● **What is required**: Which of the lines below hold the word "database"? Pull each of them out.

Top of Data extracts

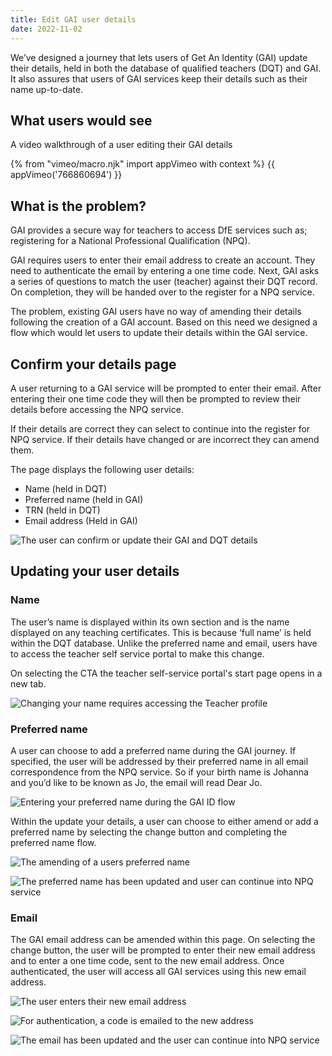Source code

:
 ```yaml
---
title: Edit GAI user details
date: 2022-11-02
---
```


We’ve designed a journey that lets users of Get An Identity (GAI) update their details, held in both the database of qualified teachers (DQT) and GAI. It also assures that users of GAI services keep their details such as their name up-to-date. 

## What users would see

A video walkthrough of a user editing their GAI details

{% from "vimeo/macro.njk" import appVimeo with context %}
{{ appVimeo('766860694') }}

## What is the problem?

GAI provides a secure way for teachers to access DfE services such as; registering for a National Professional Qualification (NPQ).  

GAI requires users to enter their email address to create an account. They need to authenticate the email by entering a one time code. Next, GAI asks a series of questions to match the user (teacher) against their DQT record. On completion, they will be handed over to the register for a NPQ service.

The problem, existing GAI users have no way of amending their details following the creation of a GAI account. Based on this need we designed a flow which would let users to update their details within the GAI service. 


## Confirm your details page 

A user returning to a GAI service will be prompted to enter their email. After entering their one time code they will then be prompted to review their details before accessing the NPQ service.
 
If their details are correct they can select to continue into the register for NPQ service. If their details have changed or are incorrect they can amend them. 

The page displays the following user details:

- Name (held in DQT)
- Preferred name (held in GAI)
- TRN (held in DQT)
- Email address (Held in GAI)

![The user can confirm or update their GAI and DQT details](1-confirm-details.png "The user can confirm or update their GAI and DQT details")

## Updating your user details

### Name
The user’s name is displayed within its own section and is the name displayed on any teaching certificates. This is because ‘full name’ is held within the DQT database. Unlike the preferred name and email, users have to access the teacher self service portal to make this change. 

On selecting the CTA the teacher self-service portal's start page opens in a new tab. 

![Changing your name requires accessing the Teacher profile](2-update-details.png "Changing DQT names requires accessing the Teacher self-service portal")

### Preferred name
A user can choose to add a preferred name during the GAI journey. If specified, the user will be addressed by their preferred name in all email correspondence from the NPQ service. So if your birth name is Johanna and you’d like to be known as Jo, the email will read Dear Jo.


![Entering your preferred name during the GAI ID flow](8-enter-preferred-name.png "Entering your preferred name during the GAI ID flow")

Within the update your details, a user can choose to either amend or add a preferred name by selecting the change button and completing the preferred name flow.

![The amending of a users preferred name](3-preferredName.png "The amending of a users preferred name")

![The preferred name has been updated and user can continue into NPQ service](4-preferredname-updated.png "The preferred name has been updated and user can continue into NPQ service")




###  Email
The GAI email address can be amended within this page. On selecting the change button, the user will be prompted to enter their new email address and to enter a one time code, sent to the new email address. Once authenticated, the user will access all GAI services using this new email address.


![The user enters their new email address](5-edit-email.png "The user enters their new email address")

![For authentication, a code is emailed to the new address](6-enter-code.png "For authentication, a code is emailed to the new address")

![The email has been updated and the user can continue into NPQ service](7-email-updated.png "Tthe he email has been updated and the user can continue into NPQ service")
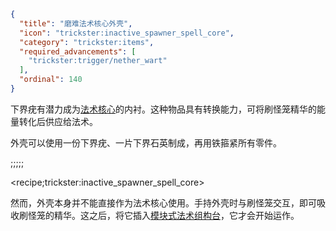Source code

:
 ```json
{
  "title": "磨难法术核心外壳",
  "icon": "trickster:inactive_spawner_spell_core",
  "category": "trickster:items",
  "required_advancements": [
    "trickster:trigger/nether_wart"
  ],
  "ordinal": 140
}
```

下界疣有潜力成为[法术核心](^trickster:items/spell_core)的内衬。这种物品具有转换能力，可将刷怪笼精华的能量转化后供应给法术。


外壳可以使用一份下界疣、一片下界石英制成，再用铁箍紧所有零件。

;;;;;

<recipe;trickster:inactive_spawner_spell_core>

然而，外壳本身并不能直接作为法术核心使用。手持外壳时与刷怪笼交互，即可吸收刷怪笼的精华。这之后，将它插入[模块式法术组构台](^trickster:items/modular_spell_construct)，它才会开始运作。
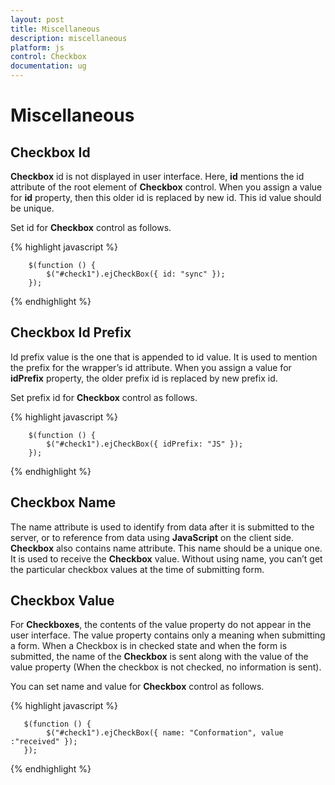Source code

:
 ```yaml
---
layout: post
title: Miscellaneous
description: miscellaneous
platform: js
control: Checkbox
documentation: ug
---
```


# Miscellaneous

## Checkbox Id

**Checkbox** id is not displayed in user interface. Here, **id** mentions the id attribute of the root element of **Checkbox** control. When you assign a value for **id** property, then this older id is replaced by new id. This id value should be unique. 

Set id for **Checkbox** control as follows.

{% highlight javascript %}


        $(function () {
            $("#check1").ejCheckBox({ id: "sync" });
        });


{% endhighlight %}

## Checkbox Id Prefix

Id prefix value is the one that is appended to id value. It is used to mention the prefix for the wrapper’s id attribute. When you assign a value for **idPrefix** property, the older prefix id is replaced by new prefix id. 

Set prefix id for **Checkbox** control as follows.



{% highlight javascript %}

        
        $(function () {
            $("#check1").ejCheckBox({ idPrefix: "JS" });
        });


{% endhighlight %}

## Checkbox Name

The name attribute is used to identify from data after it is submitted to the server, or to reference from data using **JavaScript** on the client side. **Checkbox** also contains name attribute. This name should be a unique one. It is used to receive the **Checkbox** value. Without using name, you can’t get the particular checkbox values at the time of submitting form.

## Checkbox Value

For **Checkboxes**, the contents of the value property do not appear in the user interface. The value property contains only a meaning when submitting a form. When a Checkbox is in checked state and when the form is submitted, the name of the **Checkbox** is sent along with the value of the value property (When the checkbox is not checked, no information is sent).

You can set name and value for **Checkbox** control as follows.



{% highlight javascript %}


       $(function () {
            $("#check1").ejCheckBox({ name: "Conformation", value :"received" });
       });


{% endhighlight %}









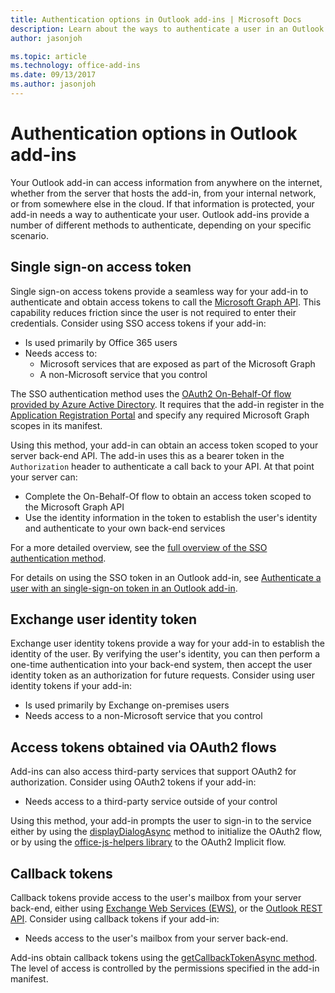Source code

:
 ```yaml
---
title: Authentication options in Outlook add-ins | Microsoft Docs
description: Learn about the ways to authenticate a user in an Outlook add-in.
author: jasonjoh

ms.topic: article
ms.technology: office-add-ins
ms.date: 09/13/2017
ms.author: jasonjoh
---
```


# Authentication options in Outlook add-ins

Your Outlook add-in can access information from anywhere on the internet, whether from the server that hosts the add-in, from your internal network, or from somewhere else in the cloud. If that information is protected, your add-in needs a way to authenticate your user. Outlook add-ins provide a number of different methods to authenticate, depending on your specific scenario.

## Single sign-on access token

Single sign-on access tokens provide a seamless way for your add-in to authenticate and obtain access tokens to call the [Microsoft Graph API](https://developer.microsoft.com/en-us/graph/docs/concepts/overview). This capability reduces friction since the user is not required to enter their credentials. Consider using SSO access tokens if your add-in:

- Is used primarily by Office 365 users
- Needs access to:
    - Microsoft services that are exposed as part of the Microsoft Graph
    - A non-Microsoft service that you control

The SSO authentication method uses the [OAuth2 On-Behalf-Of flow provided by Azure Active Directory](https://docs.microsoft.com/en-us/azure/active-directory/develop/active-directory-v2-protocols-oauth-on-behalf-of). It requires that the add-in register in the [Application Registration Portal](https://apps.dev.microsoft.com/) and specify any required Microsoft Graph scopes in its manifest.

Using this method, your add-in can obtain an access token scoped to your server back-end API. The add-in uses this as a bearer token in the `Authorization` header to authenticate a call back to your API. At that point your server can:

- Complete the On-Behalf-Of flow to obtain an access token scoped to the Microsoft Graph API
- Use the identity information in the token to establish the user's identity and authenticate to your own back-end services

For a more detailed overview, see the [full overview of the SSO authentication method](https://dev.office.com/docs/add-ins/develop/sso-in-office-add-ins).

For details on using the SSO token in an Outlook add-in, see [Authenticate a user with an single-sign-on token in an Outlook add-in](authenticate-a-user-with-an-sso-token.md).

## Exchange user identity token

Exchange user identity tokens provide a way for your add-in to establish the identity of the user. By verifying the user's identity, you can then perform a one-time authentication into your back-end system, then accept the user identity token as an authorization for future requests. Consider using user identity tokens if your add-in:

- Is used primarily by Exchange on-premises users
- Needs access to a non-Microsoft service that you control

## Access tokens obtained via OAuth2 flows

Add-ins can also access third-party services that support OAuth2 for authorization. Consider using OAuth2 tokens if your add-in:

- Needs access to a third-party service outside of your control

Using this method, your add-in prompts the user to sign-in to the service either by using the [displayDialogAsync](https://dev.office.com/reference/add-ins/shared/officeui.displaydialogasync?product=outlook) method to initialize the OAuth2 flow, or by using the [office-js-helpers library](https://github.com/OfficeDev/office-js-helpers) to the OAuth2 Implicit flow.

## Callback tokens

Callback tokens provide access to the user's mailbox from your server back-end, either using [Exchange Web Services (EWS)](https://msdn.microsoft.com/en-us/library/office/dd877012(v=exchg.150).aspx), or the [Outlook REST API](https://msdn.microsoft.com/en-us/office/office365/api/use-outlook-rest-api). Consider using callback tokens if your add-in:

- Needs access to the user's mailbox from your server back-end.

Add-ins obtain callback tokens using the [getCallbackTokenAsync method](https://dev.office.com/reference/add-ins/outlook/1.5/Office.context.mailbox?product=outlook). The level of access is controlled by the permissions specified in the add-in manifest.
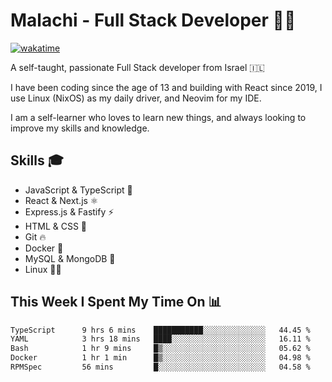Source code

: # Malachi - Full Stack Developer 🚀🔥
[![wakatime](https://wakatime.com/badge/user/112ec769-e669-4b78-a46f-cf4343930741.svg)](https://wakatime.com/@112ec769-e669-4b78-a46f-cf4343930741)

A self-taught, passionate Full Stack developer from Israel 🇮🇱

I have been coding since the age of 13 and building with React since 2019, I use Linux (NixOS) as my daily driver, and Neovim for my IDE.

I am a self-learner who loves to learn new things, and always looking to improve my skills and knowledge.

## Skills 🎓
- JavaScript & TypeScript 💎
- React & Next.js ⚛️
- Express.js & Fastify ⚡️
- HTML & CSS 🎨
- Git 🔥
- Docker 🐳
- MySQL & MongoDB 💾
- Linux 👨‍💻

## This Week I Spent My Time On 📊
<!--START_SECTION:waka-->

```txt
TypeScript      9 hrs 6 mins    ███████████░░░░░░░░░░░░░░   44.45 %
YAML            3 hrs 18 mins   ████░░░░░░░░░░░░░░░░░░░░░   16.11 %
Bash            1 hr 9 mins     █▒░░░░░░░░░░░░░░░░░░░░░░░   05.62 %
Docker          1 hr 1 min      █▒░░░░░░░░░░░░░░░░░░░░░░░   04.98 %
RPMSpec         56 mins         █░░░░░░░░░░░░░░░░░░░░░░░░   04.58 %
```

<!--END_SECTION:waka-->
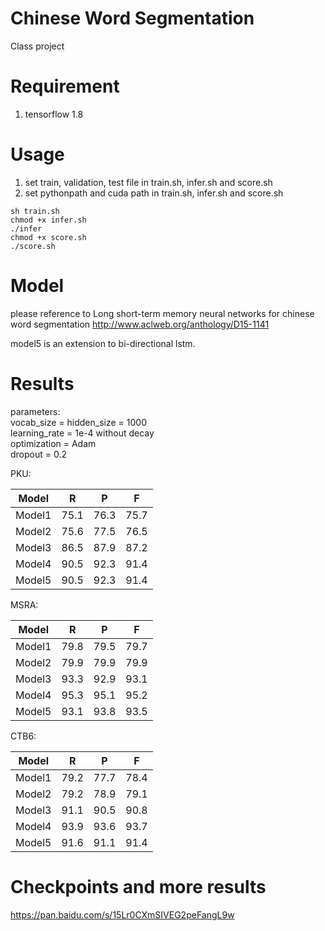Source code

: # Chinese Word Segmentation

Class project

# Requirement
1. tensorflow 1.8

# Usage

1. set train, validation, test file in train.sh, infer.sh and score.sh
2. set pythonpath and cuda path in train.sh, infer.sh and score.sh

```
sh train.sh
chmod +x infer.sh
./infer
chmod +x score.sh
./score.sh
```

# Model
please reference to 
Long short-term memory neural networks for chinese word segmentation
http://www.aclweb.org/anthology/D15-1141

model5 is an extension to bi-directional lstm.

# Results
parameters:  
vocab_size = hidden_size = 1000  
learning_rate = 1e-4 without decay  
optimization = Adam  
dropout = 0.2  

PKU:  

|Model|R|P|F| 
|-|-|-|-| 
|Model1|75.1|76.3|75.7|
|Model2|75.6|77.5|76.5|
|Model3|86.5|87.9|87.2|
|Model4|90.5|92.3|91.4|
|Model5|90.5|92.3|91.4|
  
MSRA:  

|Model|R|P|F|
|-|-|-|-|
|Model1|79.8|79.5|79.7|
|Model2|79.9|79.9|79.9|
|Model3|93.3|92.9|93.1|
|Model4|95.3|95.1|95.2|
|Model5|93.1|93.8|93.5|
  
CTB6:  

|Model|R|P|F|
|-|-|-|-|
|Model1|79.2|77.7|78.4|
|Model2|79.2|78.9|79.1|
|Model3|91.1|90.5|90.8|
|Model4|93.9|93.6|93.7|
|Model5|91.6|91.1|91.4|

# Checkpoints and more results
https://pan.baidu.com/s/15Lr0CXmSIVEG2peFangL9w
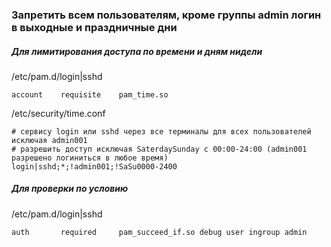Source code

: ### Запретить всем пользователям, кроме группы admin логин в выходные и праздничные дни

##### Для лимитирования доступа по времени и дням нидели

/etc/pam.d/login|sshd

`account    requisite    pam_time.so`

/etc/security/time.conf
```
# сервису login или sshd через все терминалы для всех пользователей исключая admin001
# разрешить доступ исключая SaterdaySunday с 00:00-24:00 (admin001 разрешено логиниться в любое время)
login|sshd;*;!admin001;!SaSu0000-2400
```
##### Для проверки по условию

/etc/pam.d/login|sshd
```
auth       required     pam_succeed_if.so debug user ingroup admin
```

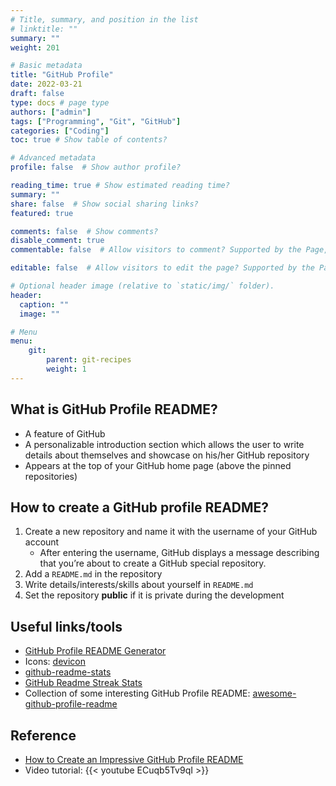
 ```yaml
---
# Title, summary, and position in the list
# linktitle: ""
summary: ""
weight: 201

# Basic metadata
title: "GitHub Profile"
date: 2022-03-21
draft: false
type: docs # page type
authors: ["admin"]
tags: ["Programming", "Git", "GitHub"]
categories: ["Coding"]
toc: true # Show table of contents?

# Advanced metadata
profile: false  # Show author profile?

reading_time: true # Show estimated reading time?
summary: ""
share: false  # Show social sharing links?
featured: true

comments: false  # Show comments?
disable_comment: true
commentable: false  # Allow visitors to comment? Supported by the Page, Post, and Docs content types.

editable: false  # Allow visitors to edit the page? Supported by the Page, Post, and Docs content types.

# Optional header image (relative to `static/img/` folder).
header:
  caption: ""
  image: ""

# Menu
menu: 
    git:
        parent: git-recipes
        weight: 1
---
```




## What is GitHub Profile README?

- A feature of GitHub
- A personalizable introduction section which allows the user to write details about themselves and showcase on his/her GitHub repository
- Appears at the top of your GitHub home page (above the pinned repositories)

## How to create a GitHub profile README?

1. Create a new repository and name it with the username of your GitHub account
   - After entering the username, GitHub displays a message describing that you’re about to create a GitHub special repository.
2. Add a `README.md` in the repository
3. Write details/interests/skills about yourself in `README.md` 
4. Set the repository **public** if it is private during the development



## Useful links/tools

- [GitHub Profile README Generator](https://rahuldkjain.github.io/gh-profile-readme-generator/)
- Icons: [devicon](https://github.com/devicons/devicon)
- [github-readme-stats](https://github.com/anuraghazra/github-readme-stats#github-stats-card)
- [GitHub Readme Streak Stats](http://github-readme-streak-stats.herokuapp.com/demo/)
- Collection of some interesting GitHub Profile README: [awesome-github-profile-readme](https://github.com/abhisheknaiidu/awesome-github-profile-readme)



## Reference

- [How to Create an Impressive GitHub Profile README](https://www.sitepoint.com/github-profile-readme/)
- Video tutorial: {{< youtube ECuqb5Tv9qI >}}
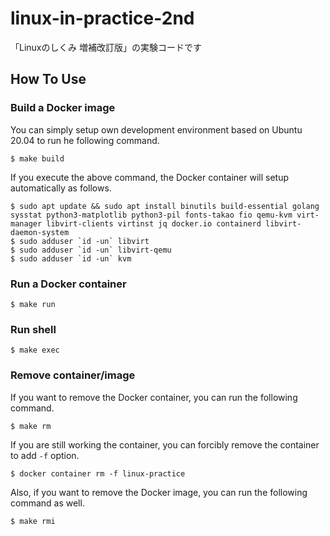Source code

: # linux-in-practice-2nd

「Linuxのしくみ 増補改訂版」の実験コードです

## How To Use
### Build a Docker image

You can simply setup own development environment based on Ubuntu 20.04 to run he following command.

```console
$ make build
```

If you execute the above command, the Docker container will setup automatically as follows.

```console
$ sudo apt update && sudo apt install binutils build-essential golang sysstat python3-matplotlib python3-pil fonts-takao fio qemu-kvm virt-manager libvirt-clients virtinst jq docker.io containerd libvirt-daemon-system
$ sudo adduser `id -un` libvirt
$ sudo adduser `id -un` libvirt-qemu
$ sudo adduser `id -un` kvm
```

### Run a Docker container

```console
$ make run
```

### Run shell

```console
$ make exec
```

### Remove container/image

If you want to remove the Docker container, you can run the following command.

```console
$ make rm
```

If you are still working the container, you can forcibly remove the container to add `-f` option.

```console
$ docker container rm -f linux-practice
```

Also, if you want to remove the Docker image, you can run the following command as well.

```console
$ make rmi
```
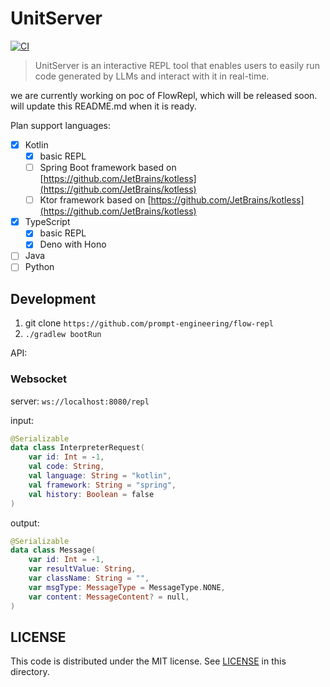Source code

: # UnitServer

[![CI](https://github.com/prompt-engineering/flow-repl/actions/workflows/ci.yaml/badge.svg)](https://github.com/prompt-engineering/flow-repl/actions/workflows/ci.yaml)

> UnitServer is an interactive REPL tool that enables users to easily run code generated by LLMs and interact with it in
> real-time.

we are currently working on poc of FlowRepl, which will be released soon. will update this README.md when it is ready.

Plan support languages:

- [x] Kotlin
    - [x] basic REPL
    - [ ] Spring Boot framework based on [https://github.com/JetBrains/kotless](https://github.com/JetBrains/kotless)
    - [ ] Ktor framework based on [https://github.com/JetBrains/kotless](https://github.com/JetBrains/kotless)
- [x] TypeScript
    - [x] basic REPL 
    - [x] Deno with Hono
- [ ] Java
- [ ] Python

## Development

1. git clone `https://github.com/prompt-engineering/flow-repl`
2. `./gradlew bootRun`

API:

### Websocket

server: `ws://localhost:8080/repl`

input:

```kotlin
@Serializable
data class InterpreterRequest(
    var id: Int = -1,
    val code: String,
    val language: String = "kotlin",
    val framework: String = "spring",
    val history: Boolean = false
)
```

output:

```kotlin
@Serializable
data class Message(
    var id: Int = -1,
    var resultValue: String,
    var className: String = "",
    var msgType: MessageType = MessageType.NONE,
    var content: MessageContent? = null,
)
```

## LICENSE

This code is distributed under the MIT license. See [LICENSE](kotlin-repl/LICENSE) in this directory.
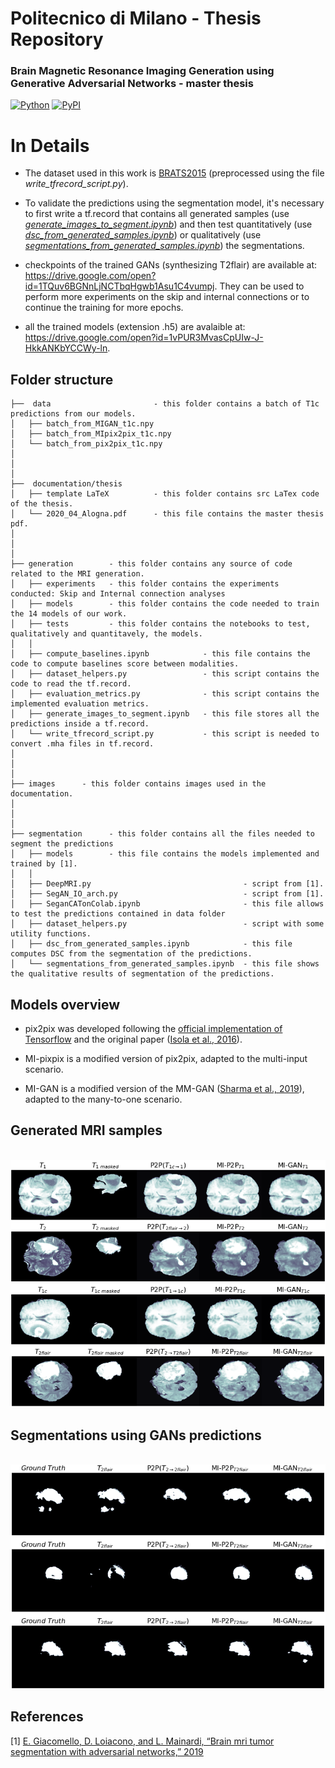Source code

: # Politecnico di Milano - Thesis Repository

### Brain Magnetic Resonance Imaging Generation using Generative Adversarial Networks - master thesis

[![Python](https://img.shields.io/pypi/pyversions/tensorflow.svg?style=plastic)](https://badge.fury.io/py/tensorflow)
[![PyPI](https://badge.fury.io/py/tensorflow.svg)](https://badge.fury.io/py/tensorflow)


# In Details

- The dataset used in this work is [BRATS2015](https://www.smir.ch/BraTS/Start2015) (preprocessed using the file *write_tfrecord_script.py*).


- To validate the predictions using the segmentation model, it's necessary to first write a tf.record that contains all generated samples (use  *[generate_images_to_segment.ipynb](generation/generate_images_to_segment.ipynb)*) and then test quantitatively (use *[dsc_from_generated_samples.ipynb](segmentation/dsc_from_generated_samples.ipynb)*) or qualitatively (use *[segmentations_from_generated_samples.ipynb](segmentation/segmentations_from_generated_samples.ipynb)*) the segmentations.

- checkpoints of the trained GANs (synthesizing T2flair) are available at: https://drive.google.com/open?id=1TQuv6BGNnLjNCTbqHgwb1Asu1C4vumpj. They can be used to perform more experiments on the skip and internal connections or to continue the training for more epochs.

- all the trained models (extension .h5) are avalaible at: https://drive.google.com/open?id=1vPUR3MvasCpUIw-J-HkkANKbYCCWy-ln.

Folder structure
--------------

```
├──  data                       - this folder contains a batch of T1c predictions from our models. 
│   ├── batch_from_MIGAN_t1c.npy 
│   ├── batch_from_MIpix2pix_t1c.npy 
│   └── batch_from_pix2pix_t1c.npy
│ 
│
│
├──  documentation/thesis
│   ├── template LaTeX          - this folder contains src LaTex code of the thesis.
│   └── 2020_04_Alogna.pdf      - this file contains the master thesis pdf.
│ 
│
│
├── generation        - this folder contains any source of code related to the MRI generation.
│   ├── experiments   - this folder contains the experiments conducted: Skip and Internal connection analyses
│   ├── models        - this folder contains the code needed to train the 14 models of our work. 
│   ├── tests         - this folder contains the notebooks to test, qualitatively and quantitavely, the models.
│   │
│   ├── compute_baselines.ipynb            - this file contains the code to compute baselines score between modalities.
│   ├── dataset_helpers.py                 - this script contains the code to read the tf.record.
│   ├── evaluation_metrics.py              - this script contains the implemented evaluation metrics.
│   ├── generate_images_to_segment.ipynb   - this file stores all the predictions inside a tf.record.
│   └── write_tfrecord_script.py           - this script is needed to convert .mha files in tf.record.
│
│
│
├── images      - this folder contains images used in the documentation.
│
│
│
├── segmentation      - this folder contains all the files needed to segment the predictions
│   ├── models        - this file contains the models implemented and trained by [1].
│   │
│   ├── DeepMRI.py                                  - script from [1].
│   ├── SegAN_IO_arch.py                            - script from [1].
│   ├── SeganCATonColab.ipynb                       - this file allows to test the predictions contained in data folder
│   ├── dataset_helpers.py                          - script with some utility functions.
│   ├── dsc_from_generated_samples.ipynb            - this file computes DSC from the segmentation of the predictions.
│   └── segmentations_from_generated_samples.ipynb  - this file shows the qualitative results of segmentation of the predictions.

```
Models overview
--------------

- pix2pix was developed following the [official implementation of Tensorflow](http://tensorflow.org/tutorials/generative/pix2pix) and the original paper ([Isola et al., 2016](
https://arxiv.org/abs/1611.07004)).

- MI-pixpix is a modified version of pix2pix, adapted to the multi-input scenario. 

- MI-GAN is a modified version of the MM-GAN ([Sharma et al., 2019](https://arxiv.org/abs/1904.12200)), adapted to the many-to-one scenario.


Generated MRI samples
--------------
<br />

<img src="/images/generated_samples.png" alt="alt text" width="720" height="">

Segmentations using GANs predictions
--------------

<br />
<img src="/images/segmented_samples.png" alt="alt text" width="720" height="">

References
--------------

[1] [E. Giacomello, D. Loiacono, and L. Mainardi, “Brain mri tumor segmentation with adversarial networks,” 2019](https://arxiv.org/abs/1910.02717)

Bottom of Data extracts

● **Solution for this exercise**:
We’ve designed a journey that lets users of Get An Identity (GAI) update their details, held in both the database of qualified teachers (DQT) and GAI. It also assures that users of GAI services keep their details such as their name up-to-date. 
The user’s name is displayed within its own section and is the name displayed on any teaching certificates. This is because ‘full name’ is held within the DQT database. Unlike the preferred name and email, users have to access the teacher self service portal to make this change. 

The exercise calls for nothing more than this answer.